Смерть секретарши (сборник) - Страница 5
Приходя на кладбище, Дробышев вспоминал обычно не только то, что его связывало с отцом или с Мишкой, но и всю свою жизнь, так тесно и сложно связанную с родиной, с этими вот березками, с невзгодами и радостями страны, с ее песнями, прибаутками, сказками, идиоматическими выражениями, с ее словами, словами, словами… Ну да, слова, слова, слова – потому что слова – это и была на девяносто процентов его жизнь, слова-копья, слова-уроды, слова меткие, ублюдочные, прекрасные, слова матерные… А вдруг он затоскует невыносимо (что значит – вдруг, наверняка же он затоскует) по этим словам, по вагону электрички, переполненному людьми, которые незаметно для себя и грациозно (как дышат люди или животные) говорят на этом столь досконально знакомом ему языке, что тогда? Да как вообще люди, особенно уже немолодые, могут вдруг покинуть насиженное, знакомое до боли гнездо? Вот хотя бы в той же Монголии…

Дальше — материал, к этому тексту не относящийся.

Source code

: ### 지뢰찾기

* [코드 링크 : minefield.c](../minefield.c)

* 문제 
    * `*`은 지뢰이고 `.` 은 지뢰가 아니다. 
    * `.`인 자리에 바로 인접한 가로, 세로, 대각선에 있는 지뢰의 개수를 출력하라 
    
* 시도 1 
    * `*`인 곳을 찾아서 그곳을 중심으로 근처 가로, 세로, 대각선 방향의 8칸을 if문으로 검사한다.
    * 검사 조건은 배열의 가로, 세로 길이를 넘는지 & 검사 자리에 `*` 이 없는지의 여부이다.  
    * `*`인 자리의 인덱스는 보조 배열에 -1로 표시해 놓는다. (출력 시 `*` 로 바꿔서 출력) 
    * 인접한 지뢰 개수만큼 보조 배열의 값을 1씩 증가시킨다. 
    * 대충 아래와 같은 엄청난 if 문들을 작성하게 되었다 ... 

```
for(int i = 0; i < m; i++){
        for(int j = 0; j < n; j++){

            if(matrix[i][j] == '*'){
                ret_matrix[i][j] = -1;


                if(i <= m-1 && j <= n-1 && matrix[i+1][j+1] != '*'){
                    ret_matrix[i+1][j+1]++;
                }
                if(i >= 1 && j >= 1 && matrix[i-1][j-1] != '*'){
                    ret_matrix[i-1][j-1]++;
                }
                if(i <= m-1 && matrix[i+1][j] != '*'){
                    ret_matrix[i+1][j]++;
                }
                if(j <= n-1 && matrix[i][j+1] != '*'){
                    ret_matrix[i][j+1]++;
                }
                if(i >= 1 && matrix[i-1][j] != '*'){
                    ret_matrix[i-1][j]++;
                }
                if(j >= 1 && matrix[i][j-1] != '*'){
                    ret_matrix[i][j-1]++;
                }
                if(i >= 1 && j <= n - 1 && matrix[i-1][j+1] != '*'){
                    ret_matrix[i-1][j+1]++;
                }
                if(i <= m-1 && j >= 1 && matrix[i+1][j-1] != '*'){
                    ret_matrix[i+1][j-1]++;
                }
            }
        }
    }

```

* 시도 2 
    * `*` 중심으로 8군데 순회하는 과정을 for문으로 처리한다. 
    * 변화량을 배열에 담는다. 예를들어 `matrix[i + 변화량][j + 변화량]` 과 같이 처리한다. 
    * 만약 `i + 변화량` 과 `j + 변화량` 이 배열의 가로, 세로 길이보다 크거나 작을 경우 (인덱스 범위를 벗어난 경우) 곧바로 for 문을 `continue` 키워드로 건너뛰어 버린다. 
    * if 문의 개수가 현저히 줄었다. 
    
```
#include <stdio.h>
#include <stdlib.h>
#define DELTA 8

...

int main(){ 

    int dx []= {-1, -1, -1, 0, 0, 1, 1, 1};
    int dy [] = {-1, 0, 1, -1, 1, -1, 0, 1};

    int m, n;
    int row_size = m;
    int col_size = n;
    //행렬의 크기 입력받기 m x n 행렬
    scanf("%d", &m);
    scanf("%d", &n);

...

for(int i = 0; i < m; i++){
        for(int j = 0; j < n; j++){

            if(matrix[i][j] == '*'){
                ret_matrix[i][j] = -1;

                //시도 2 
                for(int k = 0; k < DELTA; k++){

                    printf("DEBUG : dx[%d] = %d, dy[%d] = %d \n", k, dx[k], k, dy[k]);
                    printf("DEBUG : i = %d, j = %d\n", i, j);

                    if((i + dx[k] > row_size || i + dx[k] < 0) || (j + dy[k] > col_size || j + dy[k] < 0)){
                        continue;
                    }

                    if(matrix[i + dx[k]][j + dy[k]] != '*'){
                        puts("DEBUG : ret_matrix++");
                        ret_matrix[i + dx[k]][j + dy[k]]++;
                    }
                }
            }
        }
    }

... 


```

Совсем недавно Дробышев побывал у русских старообрядцев, больше полувека тому назад осевших в Монголии. Это была обычная экспедиция; привычная работа, когда он входил в среду, знакомился, дружился, а потом, войдя с хозяевами в отношения дружеской доверительности, включал магнитофон… И вот в одной доверительной беседе, после старых припевок, заговоров и частушек, он услышал вдруг разговор о том, что деревня эта скоро опустеет, потому что все русские уезжают из нее на свою малознакомую или вовсе им незнакомую родину – в Россию, в Союз. Осталось тут всего два десятка семей, самые упорные, они знают, что надо ехать, все продавать и ехать, потому что дети уже разъехались, устроились, но они вот все не могут решиться, – посидеть, подождать, еще раз, может, в последний, собрать урожай огурцов, еще раз половить форелей в щедрой здешней реке, знакомой с детства, еще раз сходить на охоту в родные горы, еще разок поработать в своей кузне, прежде чем продать ее или развалить, еще раз… Подвыпивший мужик вдруг перестал петь и, прослезившись, заговорил о лошадях, о кузнице, даже о соседях-монголах и о соседях-китайцах: прожитые здесь полвека казались ему идиллически безмятежными, а заманчивая городская жизнь в Союзе, в Ангарске, куда уехали дети, пугала неизвестностью… Дробышев выключил микрофон, они забыли на время о песнях, потому что оба пытались понять, как же это вот так бывает, хорошо ли это и как можно…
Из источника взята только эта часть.